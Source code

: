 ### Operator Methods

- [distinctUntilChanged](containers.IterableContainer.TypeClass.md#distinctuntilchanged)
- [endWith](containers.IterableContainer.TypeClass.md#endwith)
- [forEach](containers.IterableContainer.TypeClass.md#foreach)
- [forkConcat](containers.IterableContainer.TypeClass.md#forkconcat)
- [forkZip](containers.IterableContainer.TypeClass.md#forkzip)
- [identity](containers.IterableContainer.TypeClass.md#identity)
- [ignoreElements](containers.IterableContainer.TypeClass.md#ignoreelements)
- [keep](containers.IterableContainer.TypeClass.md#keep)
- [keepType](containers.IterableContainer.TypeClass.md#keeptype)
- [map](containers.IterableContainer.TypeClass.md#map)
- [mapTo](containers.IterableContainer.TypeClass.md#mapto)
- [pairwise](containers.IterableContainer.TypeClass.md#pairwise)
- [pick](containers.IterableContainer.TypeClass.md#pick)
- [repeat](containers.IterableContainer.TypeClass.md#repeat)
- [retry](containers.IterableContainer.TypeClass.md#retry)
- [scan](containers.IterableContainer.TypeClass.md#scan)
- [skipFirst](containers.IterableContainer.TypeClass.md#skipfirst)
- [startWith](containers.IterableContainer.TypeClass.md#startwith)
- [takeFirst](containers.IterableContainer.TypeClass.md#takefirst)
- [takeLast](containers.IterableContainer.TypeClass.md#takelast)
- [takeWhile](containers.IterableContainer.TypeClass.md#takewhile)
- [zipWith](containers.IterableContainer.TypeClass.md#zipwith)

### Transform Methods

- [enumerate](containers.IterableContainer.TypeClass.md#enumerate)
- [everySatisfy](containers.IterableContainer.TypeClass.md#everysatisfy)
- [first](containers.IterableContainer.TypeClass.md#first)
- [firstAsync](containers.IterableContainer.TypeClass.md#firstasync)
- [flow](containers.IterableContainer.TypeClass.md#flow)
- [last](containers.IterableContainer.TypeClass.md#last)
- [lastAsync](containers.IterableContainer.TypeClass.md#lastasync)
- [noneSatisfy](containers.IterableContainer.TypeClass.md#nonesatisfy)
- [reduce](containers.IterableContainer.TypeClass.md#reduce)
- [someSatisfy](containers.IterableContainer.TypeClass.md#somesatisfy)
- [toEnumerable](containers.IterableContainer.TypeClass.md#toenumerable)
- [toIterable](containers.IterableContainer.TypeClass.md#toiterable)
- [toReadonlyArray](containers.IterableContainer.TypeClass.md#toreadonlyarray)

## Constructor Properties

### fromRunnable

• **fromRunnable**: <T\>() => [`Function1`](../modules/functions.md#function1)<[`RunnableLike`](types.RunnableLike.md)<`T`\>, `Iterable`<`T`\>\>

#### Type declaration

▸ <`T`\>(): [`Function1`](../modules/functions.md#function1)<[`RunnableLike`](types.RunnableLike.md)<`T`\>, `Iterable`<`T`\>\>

━━━━━━━━

▸ **Instructions for the task**:
Within the listing above, the range opens at the line with "- [forkZip](containers.IterableContainer.TypeClass.md#forkzip)" and closes at the line with "- [keep](containers.IterableContainer.TypeClass.md#keep)". Reproduce exactly the lines of that range, including both ends.

▸ **Answer area**:
- [forkZip](containers.IterableContainer.TypeClass.md#forkzip)
- [identity](containers.IterableContainer.TypeClass.md#identity)
- [ignoreElements](containers.IterableContainer.TypeClass.md#ignoreelements)
- [keep](containers.IterableContainer.TypeClass.md#keep)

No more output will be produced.